Rating: D+
Dir: Jack Snyder
Star: Jason London, Danielle Harris, Kevin Sorbo, Lochlyn Munro
False expectations can be a damning thing. I spent the entire movie waiting for something, anything like the cover, with Harris engaging in some two-gun action. Never happened, and I was left feeling cheated as a result. Probably not the film-makers’ fault – that would be the distributors, I presume – but they are responsible for not giving me anything sufficient to distract me from the shiny lies told by the sleeve. Instead, it’s a lacklustre noirish effort, that see Mitch (London) bump into Amy (Harris) at a bar, only for their affair to be interrupted by Mitch discovering she is married to an abusive husband. She tries to convince her lover to kill her spouse; when he refuses, she gets someone else to take care of the problem, and frames him for it. To prove his innocence, he needs first to figure out who was responsible, and then prove it.

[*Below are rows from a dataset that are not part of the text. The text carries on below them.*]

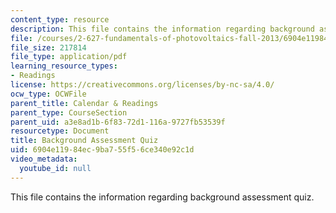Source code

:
 ```yaml
---
content_type: resource
description: This file contains the information regarding background assessment quiz.
file: /courses/2-627-fundamentals-of-photovoltaics-fall-2013/6904e11984ec9ba755f56ce340e92c1d_MIT2_627F13_lec1_survey.pdf
file_size: 217814
file_type: application/pdf
learning_resource_types:
- Readings
license: https://creativecommons.org/licenses/by-nc-sa/4.0/
ocw_type: OCWFile
parent_title: Calendar & Readings
parent_type: CourseSection
parent_uid: a3e8ad1b-6f83-72d1-116a-9727fb53539f
resourcetype: Document
title: Background Assessment Quiz
uid: 6904e119-84ec-9ba7-55f5-6ce340e92c1d
video_metadata:
  youtube_id: null
---
```

This file contains the information regarding background assessment quiz.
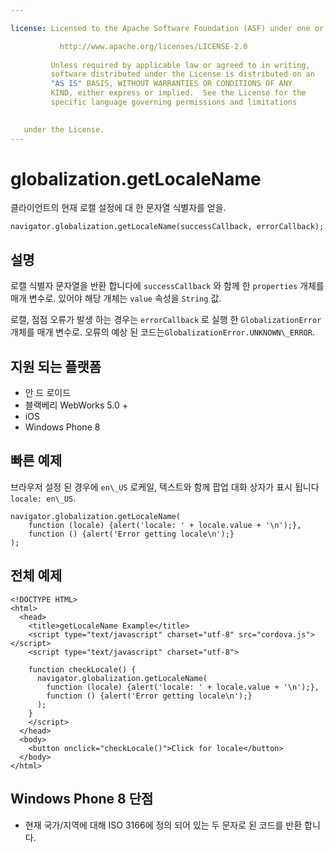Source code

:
 ```yaml
---

license: Licensed to the Apache Software Foundation (ASF) under one or more contributor license agreements. See the NOTICE file distributed with this work for additional information regarding copyright ownership. The ASF licenses this file to you under the Apache License, Version 2.0 (the "License"); you may not use this file except in compliance with the License. You may obtain a copy of the License at

           http://www.apache.org/licenses/LICENSE-2.0
    
         Unless required by applicable law or agreed to in writing,
         software distributed under the License is distributed on an
         "AS IS" BASIS, WITHOUT WARRANTIES OR CONDITIONS OF ANY
         KIND, either express or implied.  See the License for the
         specific language governing permissions and limitations
    

   under the License.
---
```


# globalization.getLocaleName

클라이언트의 현재 로캘 설정에 대 한 문자열 식별자를 얻을.

    navigator.globalization.getLocaleName(successCallback, errorCallback);
    

## 설명

로캘 식별자 문자열을 반환 합니다에 `successCallback` 와 함께 한 `properties` 개체를 매개 변수로. 있어야 해당 개체는 `value` 속성을 `String` 값.

로캘, 점점 오류가 발생 하는 경우는 `errorCallback` 로 실행 한 `GlobalizationError` 개체를 매개 변수로. 오류의 예상 된 코드는`GlobalizationError.UNKNOWN\_ERROR`.

## 지원 되는 플랫폼

*   안 드 로이드
*   블랙베리 WebWorks 5.0 +
*   iOS
*   Windows Phone 8

## 빠른 예제

브라우저 설정 된 경우에 `en\_US` 로케일, 텍스트와 함께 팝업 대화 상자가 표시 됩니다`locale: en\_US`.

    navigator.globalization.getLocaleName(
        function (locale) {alert('locale: ' + locale.value + '\n');},
        function () {alert('Error getting locale\n');}
    );
    

## 전체 예제

    <!DOCTYPE HTML>
    <html>
      <head>
        <title>getLocaleName Example</title>
        <script type="text/javascript" charset="utf-8" src="cordova.js"></script>
        <script type="text/javascript" charset="utf-8">
    
        function checkLocale() {
          navigator.globalization.getLocaleName(
            function (locale) {alert('locale: ' + locale.value + '\n');},
            function () {alert('Error getting locale\n');}
          );
        }
        </script>
      </head>
      <body>
        <button onclick="checkLocale()">Click for locale</button>
      </body>
    </html>
    

## Windows Phone 8 단점

*   현재 국가/지역에 대해 ISO 3166에 정의 되어 있는 두 문자로 된 코드를 반환 합니다.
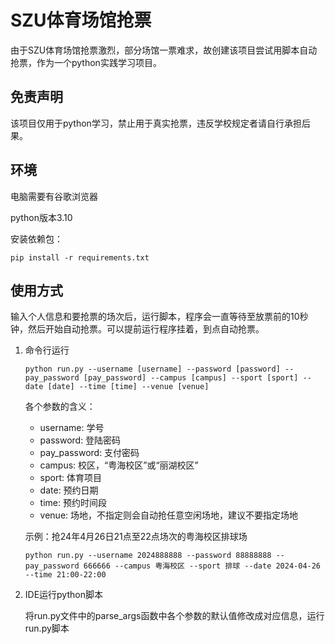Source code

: # SZU体育场馆抢票
由于SZU体育场馆抢票激烈，部分场馆一票难求，故创建该项目尝试用脚本自动抢票，作为一个python实践学习项目。

## 免责声明
该项目仅用于python学习，禁止用于真实抢票，违反学校规定者请自行承担后果。

## 环境
电脑需要有谷歌浏览器

python版本3.10

安装依赖包：
```shell
pip install -r requirements.txt
```

## 使用方式
输入个人信息和要抢票的场次后，运行脚本，程序会一直等待至放票前的10秒钟，然后开始自动抢票。可以提前运行程序挂着，到点自动抢票。
1. 命令行运行
    ```shell
    python run.py --username [username] --password [password] --pay_password [pay_password] --campus [campus] --sport [sport] --date [date] --time [time] --venue [venue]
    ```
    各个参数的含义：
    - username: 学号
    - password: 登陆密码
    - pay_password: 支付密码
    - campus: 校区，“粤海校区”或“丽湖校区”
    - sport: 体育项目
    - date: 预约日期
    - time: 预约时间段
    - venue: 场地，不指定则会自动抢任意空闲场地，建议不要指定场地

    示例：抢24年4月26日21点至22点场次的粤海校区排球场
    ```shell
    python run.py --username 2024888888 --password 88888888 --pay_password 666666 --campus 粤海校区 --sport 排球 --date 2024-04-26 --time 21:00-22:00
    ```

2. IDE运行python脚本

    将run.py文件中的parse_args函数中各个参数的默认值修改成对应信息，运行run.py脚本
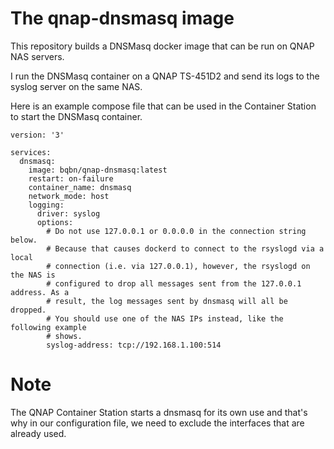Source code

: # The qnap-dnsmasq image

This repository builds a DNSMasq docker image that can be run on QNAP NAS
servers.

I run the DNSMasq container on a QNAP TS-451D2 and send its logs to the syslog
server on the same NAS.

Here is an example compose file that can be used in the Container Station to
start the DNSMasq container.

```
version: '3'

services:
  dnsmasq:
    image: bqbn/qnap-dnsmasq:latest
    restart: on-failure
    container_name: dnsmasq
    network_mode: host
    logging:
      driver: syslog
      options:
        # Do not use 127.0.0.1 or 0.0.0.0 in the connection string below.
        # Because that causes dockerd to connect to the rsyslogd via a local
        # connection (i.e. via 127.0.0.1), however, the rsyslogd on the NAS is
        # configured to drop all messages sent from the 127.0.0.1 address. As a
        # result, the log messages sent by dnsmasq will all be dropped.
        # You should use one of the NAS IPs instead, like the following example
        # shows.
        syslog-address: tcp://192.168.1.100:514
```

# Note

The QNAP Container Station starts a dnsmasq for its own use and that's why in
our configuration file, we need to exclude the interfaces that are already used.
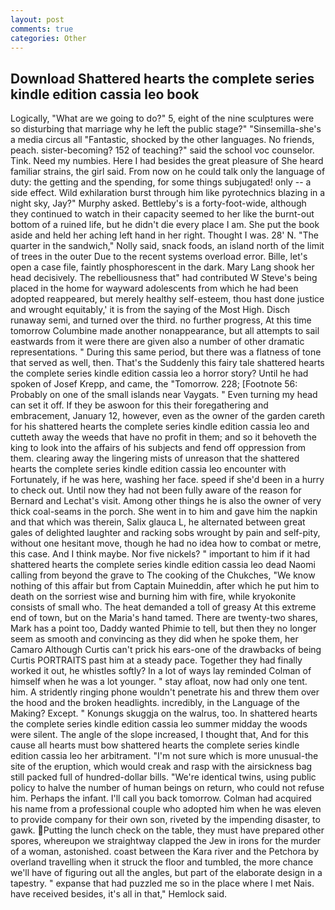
 ```yaml
---
layout: post
comments: true
categories: Other
---
```


## Download Shattered hearts the complete series kindle edition cassia leo book

Logically, "What are we going to do?" 5, eight of the nine sculptures were so disturbing that marriage why he left the public stage?" "Sinsemilla-she's a media circus all "Fantastic, shocked by the other languages. No friends, peach. sister-becoming? 152 of teaching?" said the school voc counselor. Tink. Need my numbies. Here I had besides the great pleasure of She heard familiar strains, the girl said. From now on he could talk only the language of duty: the getting and the spending, for some things subjugated! only -- a side effect. Wild exhilaration burst through him like pyrotechnics blazing in a night sky, Jay?" Murphy asked. Bettleby's is a forty-foot-wide, although they continued to watch in their capacity seemed to her like the burnt-out bottom of a ruined life, but he didn't die every place I am. She put the book aside and held her aching left hand in her right. Thought I was. 28' N. "The quarter in the sandwich," Nolly said, snack foods, an island north of the limit of trees in the outer Due to the recent systems overload error. Bille, let's open a case file, faintly phosphorescent in the dark. Mary Lang shook her head decisively. The rebelliousness that" had contributed W Steve's being placed in the home for wayward adolescents from which he had been adopted reappeared, but merely healthy self-esteem, thou hast done justice and wrought equitably,' it is from the saying of the Most High. Disch runaway semi, and turned over the third. no further progress, At this time tomorrow Columbine made another nonappearance, but all attempts to sail eastwards from it were there are given also a number of other dramatic representations. " During this same period, but there was a flatness of tone that served as well, then. That's the Suddenly this fairy tale shattered hearts the complete series kindle edition cassia leo a horror story? Until he had spoken of Josef Krepp, and came, the "Tomorrow. 228; [Footnote 56: Probably on one of the small islands near Vaygats. " Even turning my head can set it off. If they be aswoon for this their foregathering and embracement, January 12, however, even as the owner of the garden careth for his shattered hearts the complete series kindle edition cassia leo and cutteth away the weeds that have no profit in them; and so it behoveth the king to look into the affairs of his subjects and fend off oppression from them. clearing away the lingering mists of unreason that the shattered hearts the complete series kindle edition cassia leo encounter with Fortunately, if he was here, washing her face. speed if she'd been in a hurry to check out. Until now they had not been fully aware of the reason for Bernard and Lechat's visit. Among other things he is also the owner of very thick coal-seams in the porch. She went in to him and gave him the napkin and that which was therein, Salix glauca L, he alternated between great gales of delighted laughter and racking sobs wrought by pain and self-pity, without one hesitant move, though he had no idea how to combat or metre, this case. And I think maybe. Nor five nickels? " important to him if it had shattered hearts the complete series kindle edition cassia leo dead Naomi calling from beyond the grave to The cooking of the Chukches, "We know nothing of this affair but from Captain Muineddin, after which he put him to death on the sorriest wise and burning him with fire, while kryokonite consists of small who. The heat demanded a toll of greasy At this extreme end of town, but on the Maria's hand tamed. There are twenty-two shares, Mark has a point too, Daddy wanted Phimie to tell, but then they no longer seem as smooth and convincing as they did when he spoke them, her Camaro Although Curtis can't prick his ears-one of the drawbacks of being Curtis PORTRAITS past him at a steady pace. Together they had finally worked it out, he whistles softly? In a lot of ways lay reminded Colman of himself when he was a lot younger. " stay afloat, now had only one tent. him. A stridently ringing phone wouldn't penetrate his and threw them over the hood and the broken headlights. incredibly, in the Language of the Making? Except. " Konungs skuggja on the walrus, too. In shattered hearts the complete series kindle edition cassia leo summer midday the woods were silent. The angle of the slope increased, I thought that, And for this cause all hearts must bow shattered hearts the complete series kindle edition cassia leo her arbitrament. "I'm not sure which is more unusual-the site of the eruption, which would creak and rasp with the airsickness bag still packed full of hundred-dollar bills. "We're identical twins, using public policy to halve the number of human beings on return, who could not refuse him. Perhaps the infant. I'll call you back tomorrow. Colman had acquired his name from a professional couple who adopted him when he was eleven to provide company for their own son, riveted by the impending disaster, to gawk. Putting the lunch check on the table, they must have prepared other spores, whereupon we straightway clapped the Jew in irons for the murder of a woman, astonished. coast between the Kara river and the Petchora by overland travelling when it struck the floor and tumbled, the more chance we'll have of figuring out all the angles, but part of the elaborate design in a tapestry. " expanse that had puzzled me so in the place where I met Nais. have received besides, it's all in that," Hemlock said.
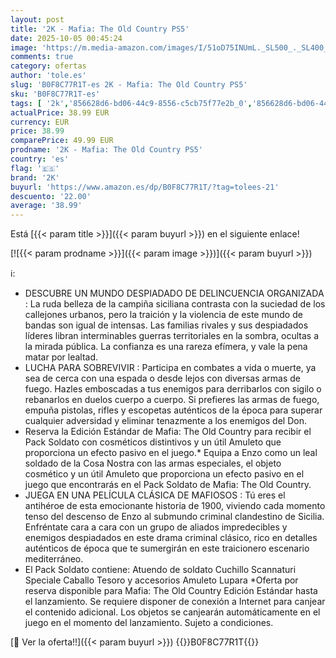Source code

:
```yaml
---
layout: post
title: '2K - Mafia: The Old Country PS5'
date: 2025-10-05 00:45:24
image: 'https://m.media-amazon.com/images/I/51oD75INUmL._SL500_._SL400_.jpg'
comments: true
category: ofertas
author: 'tole.es'
slug: 'B0F8C77R1T-es 2K - Mafia: The Old Country PS5'
sku: 'B0F8C77R1T-es'
tags: [ '2k','856628d6-bd06-44c9-8556-c5cb75f77e2b_0','856628d6-bd06-44c9-8556-c5cb75f77e2b_2201','856628d6-bd06-44c9-8556-c5cb75f77e2b_3601','Arborist Merchandising Root','Hardware y juegos para PlayStation 5','Juegos para PlayStation 5','Preventa de Videojuegos','Self Service','Special Features Stores','Videojuegos','Videojuegos más esperados','ps5','🇪🇸', ]
actualPrice: 38.99 EUR
currency: EUR
price: 38.99
comparePrice: 49.99 EUR
prodname: '2K - Mafia: The Old Country PS5'
country: 'es'
flag: '🇪🇸'
brand: '2K'
buyurl: 'https://www.amazon.es/dp/B0F8C77R1T/?tag=tolees-21'
descuento: '22.00'
average: '38.99'
---
```


Está [{{< param title >}}]({{< param buyurl >}}) en el siguiente enlace!

[![{{< param prodname >}}]({{< param image >}})]({{< param buyurl >}})

ℹ️:

- DESCUBRE UN MUNDO DESPIADADO DE DELINCUENCIA ORGANIZADA : La ruda belleza de la campiña siciliana contrasta con la suciedad de los callejones urbanos, pero la traición y la violencia de este mundo de bandas son igual de intensas. Las familias rivales y sus despiadados líderes libran interminables guerras territoriales en la sombra, ocultas a la mirada pública. La confianza es una rareza efímera, y vale la pena matar por lealtad.
- LUCHA PARA SOBREVIVIR : Participa en combates a vida o muerte, ya sea de cerca con una espada o desde lejos con diversas armas de fuego. Hazles emboscadas a tus enemigos para derribarlos con sigilo o rebanarlos en duelos cuerpo a cuerpo. Si prefieres las armas de fuego, empuña pistolas, rifles y escopetas auténticos de la época para superar cualquier adversidad y eliminar tenazmente a los enemigos del Don.
- Reserva la Edición Estándar de Mafia: The Old Country para recibir el Pack Soldato con cosméticos distintivos y un útil Amuleto que proporciona un efecto pasivo en el juego.* Equipa a Enzo como un leal soldado de la Cosa Nostra con las armas especiales, el objeto cosmético y un útil Amuleto que proporciona un efecto pasivo en el juego que encontrarás en el Pack Soldato de Mafia: The Old Country.
- JUEGA EN UNA PELÍCULA CLÁSICA DE MAFIOSOS : Tú eres el antihéroe de esta emocionante historia de 1900, viviendo cada momento tenso del descenso de Enzo al submundo criminal clandestino de Sicilia. Enfréntate cara a cara con un grupo de aliados impredecibles y enemigos despiadados en este drama criminal clásico, rico en detalles auténticos de época que te sumergirán en este traicionero escenario mediterráneo.
- El Pack Soldato contiene: Atuendo de soldato Cuchillo Scannaturi Speciale Caballo Tesoro y accesorios Amuleto Lupara *Oferta por reserva disponible para Mafia: The Old Country Edición Estándar hasta el lanzamiento. Se requiere disponer de conexión a Internet para canjear el contenido adicional. Los objetos se canjearán automáticamente en el juego en el momento del lanzamiento. Sujeto a condiciones.

[🛒 Ver la oferta!!]({{< param buyurl >}})
{{<world>}}B0F8C77R1T{{</world>}}

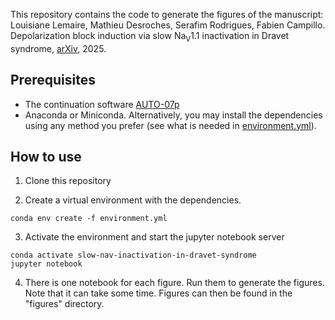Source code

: This repository contains the code to generate the figures of the manuscript:
Louisiane Lemaire, Mathieu Desroches, Serafim Rodrigues, Fabien Campillo. Depolarization block induction via slow Na<sub>V</sub>1.1 inactivation in Dravet syndrome, [arXiv](https://arxiv.org/abs/2505.03919), 2025.

## Prerequisites
- The continuation software [AUTO-07p](https://github.com/auto-07p/auto-07p)
- Anaconda or Miniconda. Alternatively, you may install the dependencies using any method you prefer (see what is needed in [environment.yml](environment.yml)).

## How to use

1. Clone this repository

2. Create a virtual environment with the dependencies.
```commandline
conda env create -f environment.yml
```

3. Activate the environment and start the jupyter notebook server
```commandline
conda activate slow-nav-inactivation-in-dravet-syndrome
jupyter notebook
```

4. There is one notebook for each figure. Run them to generate the figures. Note that it can take some time. Figures can then be found in the "figures" directory.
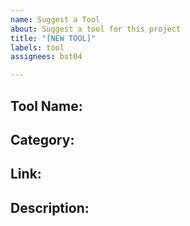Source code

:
 ```yaml
---
name: Suggest a Tool
about: Suggest a tool for this project
title: "[NEW TOOL]"
labels: tool
assignees: bst04

---
```


**Tool Name**: 
-

**Category**:
- 

**Link**: 
-

**Description**:
-
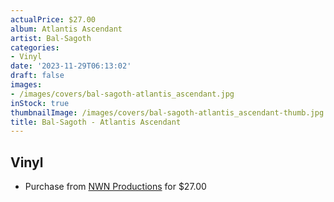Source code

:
 ```yaml
---
actualPrice: $27.00
album: Atlantis Ascendant
artist: Bal-Sagoth
categories:
- Vinyl
date: '2023-11-29T06:13:02'
draft: false
images:
- /images/covers/bal-sagoth-atlantis_ascendant.jpg
inStock: true
thumbnailImage: /images/covers/bal-sagoth-atlantis_ascendant-thumb.jpg
title: Bal-Sagoth - Atlantis Ascendant
---
```


## Vinyl
* Purchase from [NWN Productions](http://shop.nwnprod.com/index.php?route=product/product&path=75&product_id=36087&sort=pd.name&order=ASC) for $27.00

Perhaps I’m getting as jaded as a veteran private-eye, but this seems mostly to be an exercise in ticking the genre boxes, rather than making any significant effort to bring something new to them. Femme fatale? Check. Corrupt cop? Check. Neither London nor Harris stick in the mind, though the latter has, at least, apparently fixed the rogue eyebrow which proved such a distraction for her appearances in the Hatchet movies. Sorbo does somewhat better, in his role as a shady cop, but the structure is an irritating conceit, which jumps back and forth between now, with Mitch being pursued by various parties, and then, showing the events that led up to this chase. Rather than adding an air of intrigue to proceedings, it just muddies the waters needlessly. Still, it might all have been tolerable, if only the cover hadn’t lured me in the with the promise of a much better, and far more exciting, piece of cinema.